(Stored data entries)
________________________________________

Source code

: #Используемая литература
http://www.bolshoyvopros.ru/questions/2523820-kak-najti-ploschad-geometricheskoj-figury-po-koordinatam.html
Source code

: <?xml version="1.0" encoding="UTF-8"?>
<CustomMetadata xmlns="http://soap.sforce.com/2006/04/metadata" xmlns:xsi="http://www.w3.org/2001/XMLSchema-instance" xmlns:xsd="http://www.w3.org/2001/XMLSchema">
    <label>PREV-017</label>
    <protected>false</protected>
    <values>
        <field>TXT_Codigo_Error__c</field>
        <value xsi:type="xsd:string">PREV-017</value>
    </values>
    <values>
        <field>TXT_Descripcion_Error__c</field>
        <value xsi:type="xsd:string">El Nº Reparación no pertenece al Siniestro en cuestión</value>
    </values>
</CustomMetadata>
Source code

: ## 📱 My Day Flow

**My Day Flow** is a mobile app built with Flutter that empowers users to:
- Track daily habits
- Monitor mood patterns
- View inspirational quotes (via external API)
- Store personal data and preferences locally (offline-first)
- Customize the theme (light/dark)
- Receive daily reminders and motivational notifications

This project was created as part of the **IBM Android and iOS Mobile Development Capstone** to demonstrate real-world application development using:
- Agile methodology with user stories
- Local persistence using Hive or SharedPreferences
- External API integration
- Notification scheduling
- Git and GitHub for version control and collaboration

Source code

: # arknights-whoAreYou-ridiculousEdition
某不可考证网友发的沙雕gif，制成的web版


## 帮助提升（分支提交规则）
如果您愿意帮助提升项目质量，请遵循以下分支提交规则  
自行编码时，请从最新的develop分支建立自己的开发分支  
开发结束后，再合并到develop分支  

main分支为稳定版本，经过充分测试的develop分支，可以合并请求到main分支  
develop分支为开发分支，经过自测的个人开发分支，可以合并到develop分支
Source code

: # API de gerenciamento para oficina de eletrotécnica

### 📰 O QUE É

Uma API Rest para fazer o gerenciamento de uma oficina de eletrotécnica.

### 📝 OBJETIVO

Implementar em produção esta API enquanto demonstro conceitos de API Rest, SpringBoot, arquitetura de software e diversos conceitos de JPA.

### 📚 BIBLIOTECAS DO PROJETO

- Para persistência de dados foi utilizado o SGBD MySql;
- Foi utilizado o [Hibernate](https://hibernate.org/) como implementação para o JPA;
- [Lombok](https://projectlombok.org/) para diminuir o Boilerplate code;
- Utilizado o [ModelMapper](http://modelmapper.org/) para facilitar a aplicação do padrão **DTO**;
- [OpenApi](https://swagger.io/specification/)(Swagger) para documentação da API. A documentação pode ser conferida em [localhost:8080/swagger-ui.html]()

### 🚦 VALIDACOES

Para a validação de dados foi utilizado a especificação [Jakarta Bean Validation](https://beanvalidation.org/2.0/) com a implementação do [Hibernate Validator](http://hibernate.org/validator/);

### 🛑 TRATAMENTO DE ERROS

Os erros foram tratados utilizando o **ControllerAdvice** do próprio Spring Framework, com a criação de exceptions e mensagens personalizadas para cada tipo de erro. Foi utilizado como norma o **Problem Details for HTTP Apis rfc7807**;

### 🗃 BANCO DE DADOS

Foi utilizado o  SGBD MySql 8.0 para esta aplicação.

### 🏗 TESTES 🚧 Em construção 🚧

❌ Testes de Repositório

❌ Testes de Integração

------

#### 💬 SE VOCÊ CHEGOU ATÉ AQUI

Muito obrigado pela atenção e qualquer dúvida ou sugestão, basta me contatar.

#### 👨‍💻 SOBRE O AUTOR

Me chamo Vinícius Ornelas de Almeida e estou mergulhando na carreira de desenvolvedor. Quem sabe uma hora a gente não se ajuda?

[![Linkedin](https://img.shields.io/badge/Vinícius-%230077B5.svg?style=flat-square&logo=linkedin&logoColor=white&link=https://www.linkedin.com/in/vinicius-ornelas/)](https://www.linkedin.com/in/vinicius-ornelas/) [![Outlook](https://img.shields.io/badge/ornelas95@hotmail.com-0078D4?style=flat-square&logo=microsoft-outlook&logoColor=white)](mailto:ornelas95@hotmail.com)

________________________________________

Assigned task ::
Your answer should be the data above, retyped exactly.

Exercise output ::
Source code

: #Используемая литература
http://www.bolshoyvopros.ru/questions/2523820-kak-najti-ploschad-geometricheskoj-figury-po-koordinatam.html
Source code

: <?xml version="1.0" encoding="UTF-8"?>
<CustomMetadata xmlns="http://soap.sforce.com/2006/04/metadata" xmlns:xsi="http://www.w3.org/2001/XMLSchema-instance" xmlns:xsd="http://www.w3.org/2001/XMLSchema">
    <label>PREV-017</label>
    <protected>false</protected>
    <values>
        <field>TXT_Codigo_Error__c</field>
        <value xsi:type="xsd:string">PREV-017</value>
    </values>
    <values>
        <field>TXT_Descripcion_Error__c</field>
        <value xsi:type="xsd:string">El Nº Reparación no pertenece al Siniestro en cuestión</value>
    </values>
</CustomMetadata>
Source code

: ## 📱 My Day Flow

**My Day Flow** is a mobile app built with Flutter that empowers users to:
- Track daily habits
- Monitor mood patterns
- View inspirational quotes (via external API)
- Store personal data and preferences locally (offline-first)
- Customize the theme (light/dark)
- Receive daily reminders and motivational notifications

This project was created as part of the **IBM Android and iOS Mobile Development Capstone** to demonstrate real-world application development using:
- Agile methodology with user stories
- Local persistence using Hive or SharedPreferences
- External API integration
- Notification scheduling
- Git and GitHub for version control and collaboration

Source code

: # arknights-whoAreYou-ridiculousEdition
某不可考证网友发的沙雕gif，制成的web版


## 帮助提升（分支提交规则）
如果您愿意帮助提升项目质量，请遵循以下分支提交规则  
自行编码时，请从最新的develop分支建立自己的开发分支  
开发结束后，再合并到develop分支  

main分支为稳定版本，经过充分测试的develop分支，可以合并请求到main分支  
develop分支为开发分支，经过自测的个人开发分支，可以合并到develop分支
Source code

: # API de gerenciamento para oficina de eletrotécnica

### 📰 O QUE É

Uma API Rest para fazer o gerenciamento de uma oficina de eletrotécnica.

### 📝 OBJETIVO

Implementar em produção esta API enquanto demonstro conceitos de API Rest, SpringBoot, arquitetura de software e diversos conceitos de JPA.

### 📚 BIBLIOTECAS DO PROJETO

- Para persistência de dados foi utilizado o SGBD MySql;
- Foi utilizado o [Hibernate](https://hibernate.org/) como implementação para o JPA;
- [Lombok](https://projectlombok.org/) para diminuir o Boilerplate code;
- Utilizado o [ModelMapper](http://modelmapper.org/) para facilitar a aplicação do padrão **DTO**;
- [OpenApi](https://swagger.io/specification/)(Swagger) para documentação da API. A documentação pode ser conferida em [localhost:8080/swagger-ui.html]()

### 🚦 VALIDACOES

Para a validação de dados foi utilizado a especificação [Jakarta Bean Validation](https://beanvalidation.org/2.0/) com a implementação do [Hibernate Validator](http://hibernate.org/validator/);

### 🛑 TRATAMENTO DE ERROS

Os erros foram tratados utilizando o **ControllerAdvice** do próprio Spring Framework, com a criação de exceptions e mensagens personalizadas para cada tipo de erro. Foi utilizado como norma o **Problem Details for HTTP Apis rfc7807**;

### 🗃 BANCO DE DADOS

Foi utilizado o  SGBD MySql 8.0 para esta aplicação.

### 🏗 TESTES 🚧 Em construção 🚧

❌ Testes de Repositório

❌ Testes de Integração

------

#### 💬 SE VOCÊ CHEGOU ATÉ AQUI

Muito obrigado pela atenção e qualquer dúvida ou sugestão, basta me contatar.

#### 👨‍💻 SOBRE O AUTOR

Me chamo Vinícius Ornelas de Almeida e estou mergulhando na carreira de desenvolvedor. Quem sabe uma hora a gente não se ajuda?

[![Linkedin](https://img.shields.io/badge/Vinícius-%230077B5.svg?style=flat-square&logo=linkedin&logoColor=white&link=https://www.linkedin.com/in/vinicius-ornelas/)](https://www.linkedin.com/in/vinicius-ornelas/) [![Outlook](https://img.shields.io/badge/ornelas95@hotmail.com-0078D4?style=flat-square&logo=microsoft-outlook&logoColor=white)](mailto:ornelas95@hotmail.com)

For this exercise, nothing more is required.